Ela voltou para casa, e sem nenhuma explicação, deu um longo abraço no pai como se estivesse com uma nova vontade de viver. Ela começou a ler mais, a participar de tudo que conseguia e se interessava: Aprendeu italiano, sobre o cinema, sobre a filosofia, sobre tudo que lhe parecia minimamente interessante. Após duas semanas sem aparecer, ela resolveu dar uma chance ao homem de nome estranho.

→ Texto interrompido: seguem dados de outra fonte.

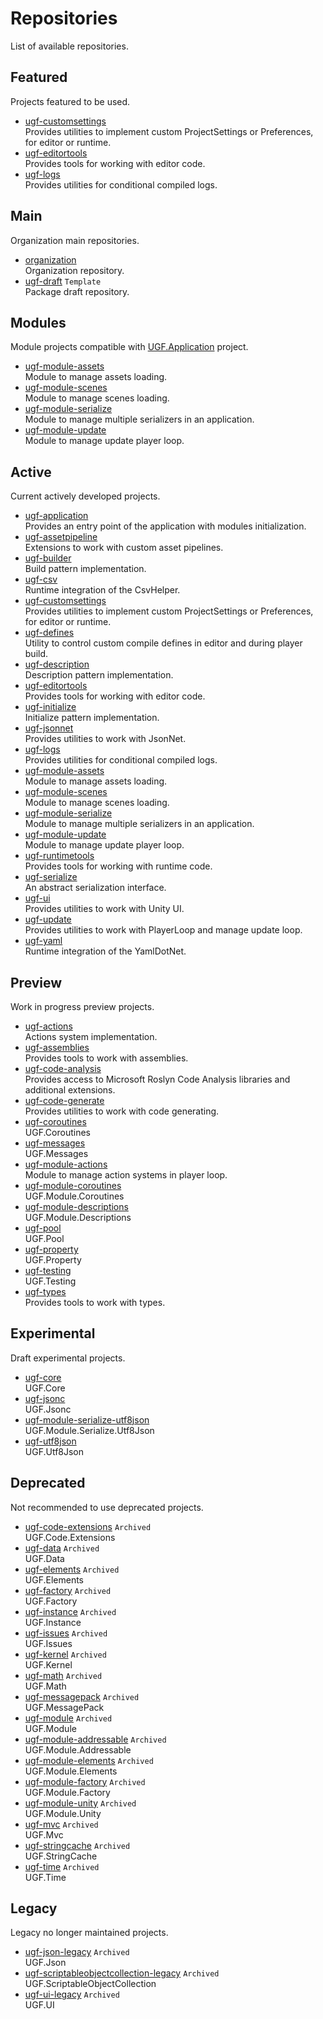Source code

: # Repositories

List of available repositories.

## Featured

Projects featured to be used.

- [ugf-customsettings](https://github.com/unity-game-framework/ugf-customsettings)   
  Provides utilities to implement custom ProjectSettings or Preferences, for editor or runtime.
- [ugf-editortools](https://github.com/unity-game-framework/ugf-editortools)   
  Provides tools for working with editor code.
- [ugf-logs](https://github.com/unity-game-framework/ugf-logs)   
  Provides utilities for conditional compiled logs.

## Main

Organization main repositories.

- [organization](https://github.com/unity-game-framework/organization)   
  Organization repository.
- [ugf-draft](https://github.com/unity-game-framework/ugf-draft) `Template`  
  Package draft repository.

## Modules

Module projects compatible with [UGF.Application](https://github.com/unity-game-framework/ugf-application) project.

- [ugf-module-assets](https://github.com/unity-game-framework/ugf-module-assets)   
  Module to manage assets loading.
- [ugf-module-scenes](https://github.com/unity-game-framework/ugf-module-scenes)   
  Module to manage scenes loading.
- [ugf-module-serialize](https://github.com/unity-game-framework/ugf-module-serialize)   
  Module to manage multiple serializers in an application.
- [ugf-module-update](https://github.com/unity-game-framework/ugf-module-update)   
  Module to manage update player loop.

## Active

Current actively developed projects.

- [ugf-application](https://github.com/unity-game-framework/ugf-application)   
  Provides an entry point of the application with modules initialization.
- [ugf-assetpipeline](https://github.com/unity-game-framework/ugf-assetpipeline)   
  Extensions to work with custom asset pipelines.
- [ugf-builder](https://github.com/unity-game-framework/ugf-builder)   
  Build pattern implementation.
- [ugf-csv](https://github.com/unity-game-framework/ugf-csv)   
  Runtime integration of the CsvHelper.
- [ugf-customsettings](https://github.com/unity-game-framework/ugf-customsettings)   
  Provides utilities to implement custom ProjectSettings or Preferences, for editor or runtime.
- [ugf-defines](https://github.com/unity-game-framework/ugf-defines)   
  Utility to control custom compile defines in editor and during player build.
- [ugf-description](https://github.com/unity-game-framework/ugf-description)   
  Description pattern implementation.
- [ugf-editortools](https://github.com/unity-game-framework/ugf-editortools)   
  Provides tools for working with editor code.
- [ugf-initialize](https://github.com/unity-game-framework/ugf-initialize)   
  Initialize pattern implementation.
- [ugf-jsonnet](https://github.com/unity-game-framework/ugf-jsonnet)   
  Provides utilities to work with JsonNet.
- [ugf-logs](https://github.com/unity-game-framework/ugf-logs)   
  Provides utilities for conditional compiled logs.
- [ugf-module-assets](https://github.com/unity-game-framework/ugf-module-assets)   
  Module to manage assets loading.
- [ugf-module-scenes](https://github.com/unity-game-framework/ugf-module-scenes)   
  Module to manage scenes loading.
- [ugf-module-serialize](https://github.com/unity-game-framework/ugf-module-serialize)   
  Module to manage multiple serializers in an application.
- [ugf-module-update](https://github.com/unity-game-framework/ugf-module-update)   
  Module to manage update player loop.
- [ugf-runtimetools](https://github.com/unity-game-framework/ugf-runtimetools)   
  Provides tools for working with runtime code.
- [ugf-serialize](https://github.com/unity-game-framework/ugf-serialize)   
  An abstract serialization interface.
- [ugf-ui](https://github.com/unity-game-framework/ugf-ui)   
  Provides utilities to work with Unity UI.
- [ugf-update](https://github.com/unity-game-framework/ugf-update)   
  Provides utilities to work with PlayerLoop and manage update loop.
- [ugf-yaml](https://github.com/unity-game-framework/ugf-yaml)   
  Runtime integration of the YamlDotNet.

## Preview

Work in progress preview projects.

- [ugf-actions](https://github.com/unity-game-framework/ugf-actions)   
  Actions system implementation.
- [ugf-assemblies](https://github.com/unity-game-framework/ugf-assemblies)   
  Provides tools to work with assemblies.
- [ugf-code-analysis](https://github.com/unity-game-framework/ugf-code-analysis)   
  Provides access to Microsoft Roslyn Code Analysis libraries and additional extensions.
- [ugf-code-generate](https://github.com/unity-game-framework/ugf-code-generate)   
  Provides utilities to work with code generating.
- [ugf-coroutines](https://github.com/unity-game-framework/ugf-coroutines)   
  UGF.Coroutines
- [ugf-messages](https://github.com/unity-game-framework/ugf-messages)   
  UGF.Messages
- [ugf-module-actions](https://github.com/unity-game-framework/ugf-module-actions)   
  Module to manage action systems in player loop.
- [ugf-module-coroutines](https://github.com/unity-game-framework/ugf-module-coroutines)   
  UGF.Module.Coroutines
- [ugf-module-descriptions](https://github.com/unity-game-framework/ugf-module-descriptions)   
  UGF.Module.Descriptions
- [ugf-pool](https://github.com/unity-game-framework/ugf-pool)   
  UGF.Pool
- [ugf-property](https://github.com/unity-game-framework/ugf-property)   
  UGF.Property
- [ugf-testing](https://github.com/unity-game-framework/ugf-testing)   
  UGF.Testing
- [ugf-types](https://github.com/unity-game-framework/ugf-types)   
  Provides tools to work with types.

## Experimental

Draft experimental projects.

- [ugf-core](https://github.com/unity-game-framework/ugf-core)   
  UGF.Core
- [ugf-jsonc](https://github.com/unity-game-framework/ugf-jsonc)   
  UGF.Jsonc
- [ugf-module-serialize-utf8json](https://github.com/unity-game-framework/ugf-module-serialize-utf8json)   
  UGF.Module.Serialize.Utf8Json
- [ugf-utf8json](https://github.com/unity-game-framework/ugf-utf8json)   
  UGF.Utf8Json

## Deprecated

Not recommended to use deprecated projects.

- [ugf-code-extensions](https://github.com/unity-game-framework/ugf-code-extensions) `Archived`  
  UGF.Code.Extensions
- [ugf-data](https://github.com/unity-game-framework/ugf-data) `Archived`  
  UGF.Data
- [ugf-elements](https://github.com/unity-game-framework/ugf-elements) `Archived`  
  UGF.Elements
- [ugf-factory](https://github.com/unity-game-framework/ugf-factory) `Archived`  
  UGF.Factory
- [ugf-instance](https://github.com/unity-game-framework/ugf-instance) `Archived`  
  UGF.Instance
- [ugf-issues](https://github.com/unity-game-framework/ugf-issues) `Archived`  
  UGF.Issues
- [ugf-kernel](https://github.com/unity-game-framework/ugf-kernel) `Archived`  
  UGF.Kernel
- [ugf-math](https://github.com/unity-game-framework/ugf-math) `Archived`  
  UGF.Math
- [ugf-messagepack](https://github.com/unity-game-framework/ugf-messagepack) `Archived`  
  UGF.MessagePack
- [ugf-module](https://github.com/unity-game-framework/ugf-module) `Archived`  
  UGF.Module
- [ugf-module-addressable](https://github.com/unity-game-framework/ugf-module-addressable) `Archived`  
  UGF.Module.Addressable
- [ugf-module-elements](https://github.com/unity-game-framework/ugf-module-elements) `Archived`  
  UGF.Module.Elements
- [ugf-module-factory](https://github.com/unity-game-framework/ugf-module-factory) `Archived`  
  UGF.Module.Factory
- [ugf-module-unity](https://github.com/unity-game-framework/ugf-module-unity) `Archived`  
  UGF.Module.Unity
- [ugf-mvc](https://github.com/unity-game-framework/ugf-mvc) `Archived`  
  UGF.Mvc
- [ugf-stringcache](https://github.com/unity-game-framework/ugf-stringcache) `Archived`  
  UGF.StringCache
- [ugf-time](https://github.com/unity-game-framework/ugf-time) `Archived`  
  UGF.Time

## Legacy

Legacy no longer maintained projects.

- [ugf-json-legacy](https://github.com/unity-game-framework/ugf-json-legacy) `Archived`  
  UGF.Json
- [ugf-scriptableobjectcollection-legacy](https://github.com/unity-game-framework/ugf-scriptableobjectcollection-legacy) `Archived`  
  UGF.ScriptableObjectCollection
- [ugf-ui-legacy](https://github.com/unity-game-framework/ugf-ui-legacy) `Archived`  
  UGF.UI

Ela, antes de ir, leu o jornal sobre um súbito decaimento sobre o número de suicídios dentro da sua cidade. Ela realmente pensou que Kratos podia ter arquitetado um plano inteiro. Tolice, um homem nunca poderia mudar as coisas, ainda mais um cínico por natureza. Ela subiu no mesmo velho prédio de cor desgastada, mas ele não se encontrava no prédio. O que se encontrava no prédio era uma menina prestes a se jogar, e um segundo antes dela cair, Penélope a segurou. Enquanto as duas conversavam sobre a vida, ela achou um bilhete de Kratos. No bilhete em letras azuis se encontrava escrito “Sua vez, garota. O trabalho é difícil e não paga, mas é muito interessante. Eu espero que você me ligue no telefone escrito á baixo, e antes que você reclame, você foi a única em anos que me apaixonei, eu não salvo as pessoas com declarações de amor e sim com simples conversas, espero que você entenda esse pobre compositor”.